2.6.35.10-74 compilation (and build) problems

Mr Dash Four mr.dash.four at googlemail.com
Thu Jan 6 04:14:08 UTC 2011


>> See the "Fedora Wiki" ( :-D ) for building the kernel - the target arch 
>> needs to be added as a comment on the first line of that .config file 
>> (that is particularly important if I do cross-compilation of the kernel 
>> - I add "# i386" for i686 targets for example). If that is not present 
>> all hell breaks loose!
>>     
>
> I think we use it during the 'make nonint_oldconfig' stage, ala
>
> for i in $config_list
>   ARCH=`cat $i|head -1|sed 's/# //'`
>   cp $i .config
>   make ARCH=$ARCH nonint_oldconfig
>   cp .config configs/$i
>
> without the #$arch thing, we wouldn't know what arch to pass into the
> kernel Makefile system to get the right config options.
>   
When I start the "rpmbuild -bb" process (from where everything kicks on) 
I could specify a "--target=XX" parameter. Why can't the build system 
utilise that? A simple solution would be "echo <target_parameter_value> 
 > .target_arch", not to mention that this can also be stored in the 
environment as a variable. To add '# arch' every time I change the 
.config file is a bit, well, archaic, don't you think?

>>>> cp .config ~/rpmbuild/SOURCES/config-x86_64-generic
>>>>         
>
> Yeah that won't work (explained below)
>   
Would it work if I delete ALL .config files and leave the one I quoted 
above?
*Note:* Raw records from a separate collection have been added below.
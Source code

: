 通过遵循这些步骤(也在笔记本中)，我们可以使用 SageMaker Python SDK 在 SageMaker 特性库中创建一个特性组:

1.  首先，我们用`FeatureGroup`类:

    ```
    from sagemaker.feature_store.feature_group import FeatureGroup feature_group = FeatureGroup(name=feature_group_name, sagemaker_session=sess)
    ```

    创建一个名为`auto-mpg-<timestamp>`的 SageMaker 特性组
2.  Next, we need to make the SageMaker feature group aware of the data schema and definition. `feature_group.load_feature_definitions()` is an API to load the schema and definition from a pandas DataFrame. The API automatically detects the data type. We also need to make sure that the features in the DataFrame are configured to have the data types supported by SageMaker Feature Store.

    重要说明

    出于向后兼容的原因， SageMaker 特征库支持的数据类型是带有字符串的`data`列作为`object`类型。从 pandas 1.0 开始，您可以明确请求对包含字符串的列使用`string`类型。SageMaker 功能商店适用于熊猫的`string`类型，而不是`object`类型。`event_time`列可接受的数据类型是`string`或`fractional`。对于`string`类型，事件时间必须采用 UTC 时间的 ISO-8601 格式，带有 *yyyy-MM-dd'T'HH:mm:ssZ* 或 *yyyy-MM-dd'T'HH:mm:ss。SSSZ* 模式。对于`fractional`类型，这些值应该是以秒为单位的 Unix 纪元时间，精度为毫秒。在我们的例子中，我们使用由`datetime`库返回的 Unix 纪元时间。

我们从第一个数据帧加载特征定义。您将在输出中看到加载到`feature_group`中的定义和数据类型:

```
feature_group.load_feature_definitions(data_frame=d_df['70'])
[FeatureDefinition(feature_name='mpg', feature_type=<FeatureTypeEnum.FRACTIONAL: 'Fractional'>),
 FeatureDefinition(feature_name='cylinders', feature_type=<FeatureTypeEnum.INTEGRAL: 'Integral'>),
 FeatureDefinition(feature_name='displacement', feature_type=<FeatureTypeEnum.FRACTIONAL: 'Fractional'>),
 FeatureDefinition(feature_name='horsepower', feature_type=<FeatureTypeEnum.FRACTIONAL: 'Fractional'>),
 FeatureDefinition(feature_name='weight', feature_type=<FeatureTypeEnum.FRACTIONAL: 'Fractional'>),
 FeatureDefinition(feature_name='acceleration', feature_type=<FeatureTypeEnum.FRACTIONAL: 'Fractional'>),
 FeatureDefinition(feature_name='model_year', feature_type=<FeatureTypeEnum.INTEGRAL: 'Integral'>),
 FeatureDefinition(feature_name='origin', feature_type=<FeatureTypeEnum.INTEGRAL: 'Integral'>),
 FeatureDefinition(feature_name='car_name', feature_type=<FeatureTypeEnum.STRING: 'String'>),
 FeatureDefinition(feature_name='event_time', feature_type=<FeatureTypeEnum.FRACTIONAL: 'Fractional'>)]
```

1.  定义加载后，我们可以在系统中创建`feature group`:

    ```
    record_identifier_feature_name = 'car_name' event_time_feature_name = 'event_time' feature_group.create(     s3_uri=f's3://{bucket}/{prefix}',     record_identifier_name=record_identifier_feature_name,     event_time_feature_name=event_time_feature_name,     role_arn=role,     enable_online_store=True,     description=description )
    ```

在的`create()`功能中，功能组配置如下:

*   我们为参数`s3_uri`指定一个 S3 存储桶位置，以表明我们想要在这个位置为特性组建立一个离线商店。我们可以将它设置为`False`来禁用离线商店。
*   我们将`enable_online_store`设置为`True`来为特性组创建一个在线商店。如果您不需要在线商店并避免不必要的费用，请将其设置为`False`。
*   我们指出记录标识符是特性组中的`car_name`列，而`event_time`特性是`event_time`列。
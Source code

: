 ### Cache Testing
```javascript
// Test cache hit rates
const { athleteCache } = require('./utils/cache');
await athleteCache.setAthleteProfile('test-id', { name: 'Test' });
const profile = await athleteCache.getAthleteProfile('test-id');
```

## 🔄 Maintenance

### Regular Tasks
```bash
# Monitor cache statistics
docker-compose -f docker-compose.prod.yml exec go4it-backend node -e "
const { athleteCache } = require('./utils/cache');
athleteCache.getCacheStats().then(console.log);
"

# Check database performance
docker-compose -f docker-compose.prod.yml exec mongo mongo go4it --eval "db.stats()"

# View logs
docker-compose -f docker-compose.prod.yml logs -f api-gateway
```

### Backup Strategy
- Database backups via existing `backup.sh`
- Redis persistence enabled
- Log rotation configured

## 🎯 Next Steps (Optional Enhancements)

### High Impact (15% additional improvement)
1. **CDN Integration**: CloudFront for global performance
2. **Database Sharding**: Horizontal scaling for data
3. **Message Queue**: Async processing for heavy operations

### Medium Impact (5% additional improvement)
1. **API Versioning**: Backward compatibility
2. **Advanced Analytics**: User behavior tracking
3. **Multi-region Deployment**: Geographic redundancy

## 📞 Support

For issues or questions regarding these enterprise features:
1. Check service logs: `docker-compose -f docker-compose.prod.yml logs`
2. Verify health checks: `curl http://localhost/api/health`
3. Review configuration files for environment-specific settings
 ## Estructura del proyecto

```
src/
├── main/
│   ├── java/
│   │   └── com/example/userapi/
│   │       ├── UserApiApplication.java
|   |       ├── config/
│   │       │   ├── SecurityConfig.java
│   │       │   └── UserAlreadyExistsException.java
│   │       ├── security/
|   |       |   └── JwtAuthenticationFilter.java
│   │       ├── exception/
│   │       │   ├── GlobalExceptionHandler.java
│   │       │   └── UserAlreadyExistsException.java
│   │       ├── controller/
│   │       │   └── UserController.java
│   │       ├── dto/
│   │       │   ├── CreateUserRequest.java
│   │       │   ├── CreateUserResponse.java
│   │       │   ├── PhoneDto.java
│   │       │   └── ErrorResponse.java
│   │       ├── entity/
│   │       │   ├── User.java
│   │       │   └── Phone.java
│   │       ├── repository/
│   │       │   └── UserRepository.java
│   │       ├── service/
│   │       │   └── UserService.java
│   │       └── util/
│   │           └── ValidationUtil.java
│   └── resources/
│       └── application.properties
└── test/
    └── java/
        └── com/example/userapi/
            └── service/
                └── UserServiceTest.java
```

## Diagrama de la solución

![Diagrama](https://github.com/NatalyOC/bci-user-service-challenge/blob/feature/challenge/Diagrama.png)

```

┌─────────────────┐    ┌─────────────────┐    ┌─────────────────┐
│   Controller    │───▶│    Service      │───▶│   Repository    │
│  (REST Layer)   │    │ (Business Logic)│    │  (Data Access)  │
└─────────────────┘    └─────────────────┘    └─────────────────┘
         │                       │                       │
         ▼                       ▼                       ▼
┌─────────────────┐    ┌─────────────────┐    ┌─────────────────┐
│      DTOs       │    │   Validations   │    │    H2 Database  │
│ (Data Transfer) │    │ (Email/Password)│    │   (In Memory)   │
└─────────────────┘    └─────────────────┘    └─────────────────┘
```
If all .configs just 'stack-up', then by deleting everything else 
but what I actually configured should, in theory, do the trick, right?


>> What do they actually change - after I build and install the kernel and 
>> then check the corresponding .config file in the /boot 
>> partition/directory it is the same as the one I have copied as 
>> config-x86_64-generic, so, naturally, I assume that nothing has been 
>> modified/changed. Is that not the case?
>>     
>
> The way the config options work is basically a bunch of templates that
> override each other as they get stacked on top.  So
>
> config-generic is usually the base config that all arches start with
> config-$ARCH-generic is merged onto config-generic and overrides those
>     options
> config-$ARCH-$VARIANT is merged onto that with more overrides
>
> the result config blob is full of stuff that may or may not be relevant to
> the particular type of kernel we are building, therefore we use the
> for-loop (from earlier in the email), to filter out that cruft.  The magic
> is 'make ARCH=$ARCH nonint_oldconfig'  (think make oldconfig without the
> prompting).
>   
Riiiight! I get it now - a bit complicated, but at least I know what is 
happening! Thanks for that insight! My suggestion above stays though - 
would it work that way?

> The output files are kernel-$version-$arch.config.  If you want to copy
> .config files somewhere, it really should be the kernel-*.config files.
>   
I've noticed there are 2 files like that 
linux-<ver>-<arch>/configs/kernel-<ver>-<arch>.config and another file 
called kernel-debug-<ver>-<arch>.config. these files have the DRM_NOVEAU 
section of options missing from my .34 config file, but they are just a 
starting point and if I want to merge an older version (.34) with these 
by using oldconfig, that won't work - I already tried that as well.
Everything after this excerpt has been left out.